The 400 volunteers in the Puget Sound Regional Council’s "Traffic Choices" study have been paying virtual tolls since July. Devices mounted on their dashboards track where they travel and transmit the information to a central computer. Charges are deducted from prepaid "endowment accounts."

Those accounts are just play money. But if there’s anything left in them when the experiment ends in February, participants get to keep it—in real dollars.

That’s the carrot. They can save money by not driving as much, by choosing less-congested highways, or by staying off the road at rush hour.

As we’ve argued for years, paying-as-you-go for driving, rather than in occasional lump sums, ought to be a powerful incentive to economize on miles, trips, and fuel.

Here’s the puzzler:

[Study director Matthew] Kitchen says interim results indicate that, as a group, the study’s 400 participants actually are driving a bit more than they did before the experiment started.
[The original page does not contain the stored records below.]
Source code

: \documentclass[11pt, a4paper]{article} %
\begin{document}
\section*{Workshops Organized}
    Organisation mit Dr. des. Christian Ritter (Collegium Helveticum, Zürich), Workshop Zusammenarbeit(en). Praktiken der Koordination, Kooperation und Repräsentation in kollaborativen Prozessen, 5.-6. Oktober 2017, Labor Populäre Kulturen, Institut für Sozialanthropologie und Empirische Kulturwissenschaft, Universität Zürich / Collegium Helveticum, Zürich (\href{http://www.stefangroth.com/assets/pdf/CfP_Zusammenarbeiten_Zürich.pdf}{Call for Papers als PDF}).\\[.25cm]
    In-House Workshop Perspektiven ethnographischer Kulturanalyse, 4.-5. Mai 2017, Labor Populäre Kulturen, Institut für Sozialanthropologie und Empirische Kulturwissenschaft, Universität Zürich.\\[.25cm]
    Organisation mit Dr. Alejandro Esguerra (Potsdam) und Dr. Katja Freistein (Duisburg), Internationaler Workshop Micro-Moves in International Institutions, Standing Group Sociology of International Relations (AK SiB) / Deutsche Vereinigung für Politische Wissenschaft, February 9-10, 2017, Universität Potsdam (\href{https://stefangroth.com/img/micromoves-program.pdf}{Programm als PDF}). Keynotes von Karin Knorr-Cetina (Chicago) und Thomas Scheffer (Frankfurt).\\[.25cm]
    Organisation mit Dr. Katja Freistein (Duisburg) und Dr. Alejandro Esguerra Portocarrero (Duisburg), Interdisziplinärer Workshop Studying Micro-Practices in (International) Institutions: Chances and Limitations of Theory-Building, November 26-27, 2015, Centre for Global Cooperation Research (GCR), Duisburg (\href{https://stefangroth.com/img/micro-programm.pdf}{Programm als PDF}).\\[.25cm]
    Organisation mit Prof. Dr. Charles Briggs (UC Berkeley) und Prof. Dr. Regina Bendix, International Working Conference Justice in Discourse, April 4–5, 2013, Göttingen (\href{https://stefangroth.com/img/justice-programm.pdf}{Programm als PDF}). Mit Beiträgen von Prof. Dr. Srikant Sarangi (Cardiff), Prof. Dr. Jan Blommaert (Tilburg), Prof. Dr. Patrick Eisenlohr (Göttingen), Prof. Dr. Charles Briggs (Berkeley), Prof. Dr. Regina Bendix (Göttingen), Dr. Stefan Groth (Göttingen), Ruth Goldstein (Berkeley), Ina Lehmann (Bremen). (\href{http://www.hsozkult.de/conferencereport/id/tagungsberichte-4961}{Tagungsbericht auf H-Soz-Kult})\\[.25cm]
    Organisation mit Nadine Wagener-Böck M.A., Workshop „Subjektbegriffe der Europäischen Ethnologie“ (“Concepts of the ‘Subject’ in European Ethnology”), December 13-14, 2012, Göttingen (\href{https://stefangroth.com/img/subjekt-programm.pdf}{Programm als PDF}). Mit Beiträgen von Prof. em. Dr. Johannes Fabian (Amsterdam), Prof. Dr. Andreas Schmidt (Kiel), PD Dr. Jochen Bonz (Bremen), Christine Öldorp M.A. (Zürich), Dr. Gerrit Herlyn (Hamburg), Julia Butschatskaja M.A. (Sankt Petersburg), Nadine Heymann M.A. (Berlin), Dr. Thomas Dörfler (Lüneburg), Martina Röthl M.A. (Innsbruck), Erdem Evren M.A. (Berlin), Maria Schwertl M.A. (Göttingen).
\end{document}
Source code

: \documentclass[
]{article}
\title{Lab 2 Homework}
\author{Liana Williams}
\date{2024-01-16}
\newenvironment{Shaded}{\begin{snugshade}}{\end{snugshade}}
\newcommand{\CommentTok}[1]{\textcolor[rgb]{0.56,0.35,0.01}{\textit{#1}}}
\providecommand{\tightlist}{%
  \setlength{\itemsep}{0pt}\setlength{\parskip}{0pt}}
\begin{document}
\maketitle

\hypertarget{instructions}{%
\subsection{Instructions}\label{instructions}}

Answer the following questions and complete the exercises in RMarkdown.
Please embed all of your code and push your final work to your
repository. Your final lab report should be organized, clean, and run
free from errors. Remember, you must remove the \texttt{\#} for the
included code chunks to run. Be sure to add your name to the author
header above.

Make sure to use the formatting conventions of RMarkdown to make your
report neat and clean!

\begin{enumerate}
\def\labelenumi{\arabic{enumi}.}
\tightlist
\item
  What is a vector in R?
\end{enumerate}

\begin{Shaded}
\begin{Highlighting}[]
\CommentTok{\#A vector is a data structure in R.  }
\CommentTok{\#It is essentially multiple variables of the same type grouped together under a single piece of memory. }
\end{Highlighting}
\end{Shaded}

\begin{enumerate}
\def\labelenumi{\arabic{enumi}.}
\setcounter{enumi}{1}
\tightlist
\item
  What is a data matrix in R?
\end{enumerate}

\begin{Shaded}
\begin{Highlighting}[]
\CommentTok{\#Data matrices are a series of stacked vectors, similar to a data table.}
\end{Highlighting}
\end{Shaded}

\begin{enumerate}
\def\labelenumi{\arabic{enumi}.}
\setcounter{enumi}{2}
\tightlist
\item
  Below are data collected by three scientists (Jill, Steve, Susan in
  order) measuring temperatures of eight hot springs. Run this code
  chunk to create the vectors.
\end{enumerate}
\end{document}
But they’re also paying a little less than they would have if the tolls had been in force when researchers first began monitoring their driving.

That could mean the volunteers are avoiding roads with the steepest tolls at times, even if it takes them out of their way, he says. "But we may find something very different when we do a more detailed analysis," he cautions.

What’s going on here? You put a by-the-mile price on driving and people do more of it? That’s unexpected!

Study results won’t be complete for months, of course, and these preliminary trends may be a seasonal fluke, a statistical error, or an effect of some unrelated factor such as a fuller employment.

But it could also be that drivers are much quicker to change roads than to change modes, or to reorganize their weekly travel plans. Stated that way, it’s less surprising. Past experience suggests that it takes some time for people to adjust where they go.

Still, by the time the study is done, I’ll have to rethink some assumptions if drivers haven’t reduced their total miles driven as well as their peak-hour trips on high-priced, congested roads.